只有他自己知道,他几乎是抱着自暴自弃之心,才能顺畅的将那些混账话说出口。
沈毅又摸了摸肚子里的小家伙,心说幸好你还在。当时身边所有人都劝他打掉孩子,沈毅自己也知道这不是一个把孩子留下来的好时机,可是他怎么舍得呢?
这是他和许暮舟共同拥有的血脉呀。
“今天吓着你了吧。”沈毅跟腹中小崽子对话,温柔似水,“是爹爹不好,以后我不会再这样了。”

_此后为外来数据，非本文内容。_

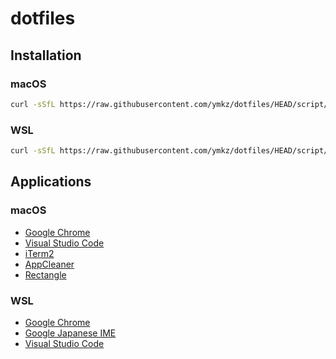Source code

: # dotfiles

## Installation

### macOS

```sh
curl -sSfL https://raw.githubusercontent.com/ymkz/dotfiles/HEAD/script/bootstrap.macos.sh | bash
```

### WSL

```sh
curl -sSfL https://raw.githubusercontent.com/ymkz/dotfiles/HEAD/script/bootstrap.wsl.sh | bash
```

## Applications

### macOS

- [Google Chrome](https://www.google.com/intl/ja_jp/chrome/)
- [Visual Studio Code](https://code.visualstudio.com/)
- [iTerm2](https://iterm2.com/)
- [AppCleaner](https://freemacsoft.net/appcleaner/)
- [Rectangle](https://rectangleapp.com/)

### WSL

- [Google Chrome](https://www.google.com/intl/ja_jp/chrome/)
- [Google Japanese IME](https://www.google.co.jp/ime/)
- [Visual Studio Code](https://code.visualstudio.com/)
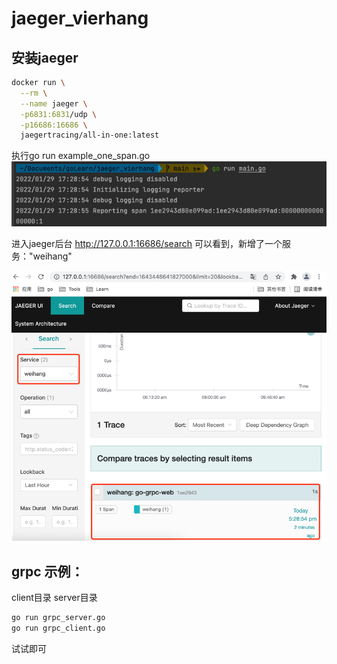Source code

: # jaeger_vierhang

## 安装jaeger
```bash
docker run \
  --rm \
  --name jaeger \
  -p6831:6831/udp \
  -p16686:16686 \
  jaegertracing/all-in-one:latest
```

执行go run example_one_span.go
![img.png](images/img.png)

进入jaeger后台
http://127.0.0.1:16686/search
可以看到，新增了一个服务："weihang"

![img_1.png](images/img_1.png)

## grpc 示例：
client目录
server目录
```bash
go run grpc_server.go
go run grpc_client.go
```  
试试即可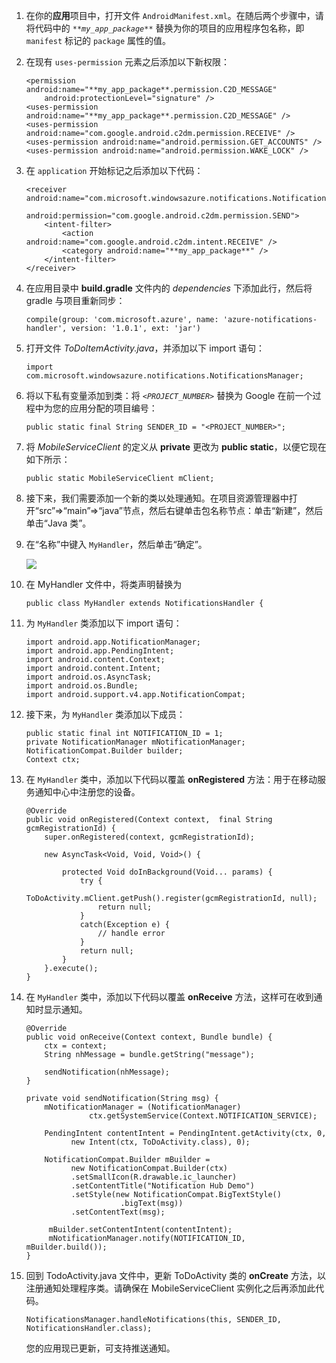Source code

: 1. 在你的**应用**项目中，打开文件 `AndroidManifest.xml`。在随后两个步骤中，请将代码中的 _`**my_app_package**`_ 替换为你的项目的应用程序包名称，即 `manifest` 标记的 `package` 属性的值。 

2. 在现有  `uses-permission` 元素之后添加以下新权限：

    ```
    <permission android:name="**my_app_package**.permission.C2D_MESSAGE" 
        android:protectionLevel="signature" />
    <uses-permission android:name="**my_app_package**.permission.C2D_MESSAGE" /> 
    <uses-permission android:name="com.google.android.c2dm.permission.RECEIVE" />
    <uses-permission android:name="android.permission.GET_ACCOUNTS" />
    <uses-permission android:name="android.permission.WAKE_LOCK" />
    ```

3. 在 `application` 开始标记之后添加以下代码：

    ```
    <receiver android:name="com.microsoft.windowsazure.notifications.NotificationsBroadcastReceiver"
                                     android:permission="com.google.android.c2dm.permission.SEND">
        <intent-filter>
            <action android:name="com.google.android.c2dm.intent.RECEIVE" />
            <category android:name="**my_app_package**" />
        </intent-filter>
    </receiver>
    ```

4. 在应用目录中 **build.gradle** 文件内的 *dependencies* 下添加此行，然后将 gradle 与项目重新同步：

    ```
    compile(group: 'com.microsoft.azure', name: 'azure-notifications-handler', version: '1.0.1', ext: 'jar')
    ```

5.  打开文件  *ToDoItemActivity.java*，并添加以下 import 语句：

    ```
    import com.microsoft.windowsazure.notifications.NotificationsManager;
    ```

6. 将以下私有变量添加到类：将 _`<PROJECT_NUMBER>`_ 替换为 Google 在前一个过程中为您的应用分配的项目编号：

    ```
    public static final String SENDER_ID = "<PROJECT_NUMBER>";
    ```

7. 将 *MobileServiceClient* 的定义从 **private** 更改为 **public static**，以便它现在如下所示：

    ```
    public static MobileServiceClient mClient;
    ```

8. 接下来，我们需要添加一个新的类以处理通知。在项目资源管理器中打开“src”=>“main”=>“java”节点，然后右键单击包名称节点：单击“新建”，然后单击“Java 类”。

9. 在“名称”中键入 `MyHandler`，然后单击“确定”。

    ![](./media/mobile-services-android-get-started-push/android-studio-create-class.png)

10. 在 MyHandler 文件中，将类声明替换为

    ```
    public class MyHandler extends NotificationsHandler {
    ```

11. 为  `MyHandler` 类添加以下 import 语句：

    ```
    import android.app.NotificationManager;
    import android.app.PendingIntent;
    import android.content.Context;
    import android.content.Intent;
    import android.os.AsyncTask;
    import android.os.Bundle;
    import android.support.v4.app.NotificationCompat;
    ```

12. 接下来，为  `MyHandler` 类添加以下成员：

    ```
    public static final int NOTIFICATION_ID = 1;
    private NotificationManager mNotificationManager;
    NotificationCompat.Builder builder;
    Context ctx;
    ```

13. 在  `MyHandler` 类中，添加以下代码以覆盖 **onRegistered** 方法：用于在移动服务通知中心中注册您的设备。

    ```
    @Override
    public void onRegistered(Context context,  final String gcmRegistrationId) {
        super.onRegistered(context, gcmRegistrationId);

        new AsyncTask<Void, Void, Void>() {

            protected Void doInBackground(Void... params) {
                try {
                    ToDoActivity.mClient.getPush().register(gcmRegistrationId, null);
                    return null;
                }
                catch(Exception e) { 
                    // handle error    		    
                }
                return null;  		    
            }
        }.execute();
    }
    ```

14. 在  `MyHandler` 类中，添加以下代码以覆盖 **onReceive** 方法，这样可在收到通知时显示通知。

    ```
    @Override
    public void onReceive(Context context, Bundle bundle) {
        ctx = context;
        String nhMessage = bundle.getString("message");

        sendNotification(nhMessage);
    }

    private void sendNotification(String msg) {
        mNotificationManager = (NotificationManager)
                  ctx.getSystemService(Context.NOTIFICATION_SERVICE);

        PendingIntent contentIntent = PendingIntent.getActivity(ctx, 0,
              new Intent(ctx, ToDoActivity.class), 0);

        NotificationCompat.Builder mBuilder =
              new NotificationCompat.Builder(ctx)
              .setSmallIcon(R.drawable.ic_launcher)
              .setContentTitle("Notification Hub Demo")
              .setStyle(new NotificationCompat.BigTextStyle()
                         .bigText(msg))
              .setContentText(msg);

         mBuilder.setContentIntent(contentIntent);
         mNotificationManager.notify(NOTIFICATION_ID, mBuilder.build());
    }
    ```

15. 回到 TodoActivity.java 文件中，更新 ToDoActivity 类的 **onCreate** 方法，以注册通知处理程序类。请确保在 MobileServiceClient 实例化之后再添加此代码。

    ```
    NotificationsManager.handleNotifications(this, SENDER_ID, NotificationsHandler.class);
    ```

    您的应用现已更新，可支持推送通知。

<!-- URLs. -->
[移动服务 Android SDK]: http://aka.ms/Iajk6q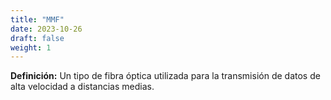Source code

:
 ```yaml
---
title: "MMF"
date: 2023-10-26
draft: false
weight: 1
---
```


**Definición:** Un tipo de fibra óptica utilizada para la transmisión de datos de alta velocidad a distancias medias.
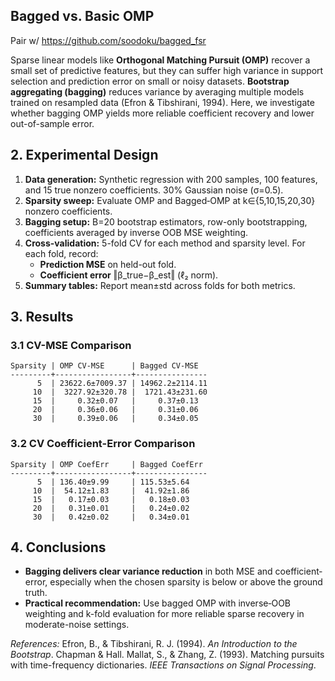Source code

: ## Bagged vs. Basic OMP

Pair w/ https://github.com/soodoku/bagged_fsr

Sparse linear models like **Orthogonal Matching Pursuit (OMP)** recover a small set of predictive features, but they can suffer high variance in support selection and prediction error on small or noisy datasets. **Bootstrap aggregating (bagging)** reduces variance by averaging multiple models trained on resampled data (Efron & Tibshirani, 1994). Here, we investigate whether bagging OMP yields more reliable coefficient recovery and lower out-of-sample error.

## 2. Experimental Design

1. **Data generation:** Synthetic regression with 200 samples, 100 features, and 15 true nonzero coefficients. 30% Gaussian noise (σ=0.5).
2. **Sparsity sweep:** Evaluate OMP and Bagged‐OMP at k∈{5,10,15,20,30} nonzero coefficients.
3. **Bagging setup:** B=20 bootstrap estimators, row-only bootstrapping, coefficients averaged by inverse OOB MSE weighting.
4. **Cross-validation:** 5-fold CV for each method and sparsity level. For each fold, record:
   * **Prediction MSE** on held-out fold.
   * **Coefficient error** ‖β\_true−β\_est‖ (ℓ₂ norm).
5. **Summary tables:** Report mean±std across folds for both metrics.

## 3. Results

### 3.1 CV-MSE Comparison

```
Sparsity | OMP CV-MSE      | Bagged CV-MSE
---------+-----------------+----------------
      5  | 23622.6±7009.37 | 14962.2±2114.11
     10  |  3227.92±320.78 |  1721.43±231.60
     15  |     0.32±0.07   |     0.37±0.13  
     20  |     0.36±0.06   |     0.31±0.06  
     30  |     0.39±0.06   |     0.34±0.05  
```

### 3.2 CV Coefficient-Error Comparison

```
Sparsity | OMP CoefErr     | Bagged CoefErr
---------+-----------------+----------------
      5  | 136.40±9.99     | 115.53±5.64    
     10  |  54.12±1.83     |  41.92±1.86    
     15  |   0.17±0.03     |   0.18±0.03    
     20  |   0.31±0.01     |   0.24±0.02    
     30  |   0.42±0.02     |   0.34±0.01    
```

## 4. Conclusions

* **Bagging delivers clear variance reduction** in both MSE and coefficient‐error, especially when the chosen sparsity is below or above the ground truth.
* **Practical recommendation:** Use bagged OMP with inverse‐OOB weighting and k-fold evaluation for more reliable sparse recovery in moderate-noise settings.

*References:* Efron, B., & Tibshirani, R. J. (1994). *An Introduction to the Bootstrap*. Chapman & Hall. Mallat, S., & Zhang, Z. (1993). Matching pursuits with time-frequency dictionaries. *IEEE Transactions on Signal Processing*.
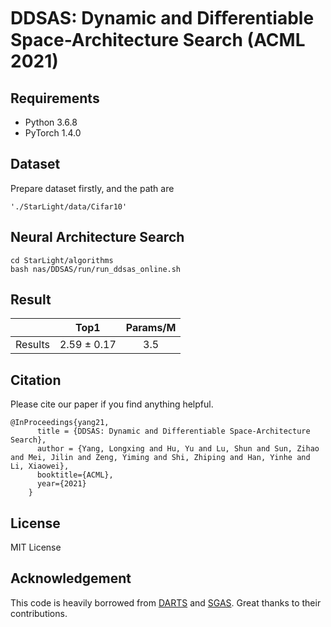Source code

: # DDSAS: Dynamic and Diﬀerentiable Space-Architecture Search (ACML 2021)

## Requirements
* Python 3.6.8
* PyTorch 1.4.0


## Dataset
Prepare dataset firstly, and the path are 
```
'./StarLight/data/Cifar10'
```

## Neural Architecture Search
```
cd StarLight/algorithms
bash nas/DDSAS/run/run_ddsas_online.sh
```

## Result
|             | Top1  | Params/M |
|:-----------:| :----:| :----: |
| Results | 2.59 &plusmn; 0.17 | 3.5 |

## Citation
Please cite our paper if you find anything helpful.
```
@InProceedings{yang21,
      title = {DDSAS: Dynamic and Differentiable Space-Architecture Search},
      author = {Yang, Longxing and Hu, Yu and Lu, Shun and Sun, Zihao and Mei, Jilin and Zeng, Yiming and Shi, Zhiping and Han, Yinhe and Li, Xiaowei},
      booktitle={ACML},
      year={2021}
    }
```


## License
MIT License

## Acknowledgement
This code is heavily borrowed from [DARTS](https://github.com/quark0/darts) and [SGAS](https://github.com/lightaime/sgas). Great thanks to their contributions.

沈毅今日这番昏天黑地,虽说没伤到孩子的根本,但动了胎气是免不了的。王平跟他说若是多来几次,孩子就要保不住了。
给摄政王吓得,心里满是后怕。
可是一想起许暮舟,他又忍不住发愁。今日的了断,可使许暮舟暂时安全,但悬在金玉贤身边,这种安全又决计不会长久。
沈毅满心都是许暮舟,而京城另一边的无名居里,许暮舟却是一派已经与过去决断了的泰然之色,端坐在庭院中的石凳上。
裴云初给他烹煮好了爱喝的茶水,还放了几盘香甜松软的小点心,许暮舟吃下几块,再饮一口茶。
生活似乎是愉快的不得了。
在他回来之前,裴云初还担心此去与沈毅的决断,会叫许暮舟伤心,没想到许暮舟倒是挺正常的,甚至正常得有点不大正常。
唯有一边的阿鸢始终是咽不下这口窝囊气,眼睛红肿得像一对炒熟了的核桃,小孩儿生气地嘟囔:
“怪我!我当初就不该撺掇着少爷去和庄去和那个人亲近!少爷对他不好吗?咱们所有人待他不好吗?”
“他的命都还是咱们许宅救回来的!还说要结亲呢,结果是被人彻头彻尾的玩弄罢了!”
“恩将仇报。”阿鸢只要一想起当时一心认为许庄二人天下最般配的自己,就窝火,就反胃,恨不能一把将过去的那个自己掐死。
裴云初拍拍阿鸢的肩膀,让小孩儿莫要这般激动,一面宽慰道:“我们谁都不能未卜先知,所以谁都不要怪自己了。就算没有你的「撺掇」”
你的少爷,也会和庄白走到一起的。
这后半句话,裴云初没有说出来。
裴云初是最了解许暮舟的,当初庄白一出现,许暮舟的目光就被吸引了,这不是任何人推波助澜能促成,亦或阻止的。
裴云初在一旁看着,心里澄澈如明镜,只是他不想真的点破,因为这样于他而言,太残忍了。
“罢了,反正现在断干净了也是好事,最多大家老死不相往来嘛!少爷,不如咱们回夏梁郡去好了。”
阿鸢也算是被沈毅伤了心,觉得这京城实在没什么好的。许家人对他们不管不顾,摄政王又是这副德行,真是叫人心寒。
许暮舟冲小孩儿柔和的笑了笑,“傻瓜,事到如今,哪还回得去啊。”
“什么意思?”裴云初也不理解。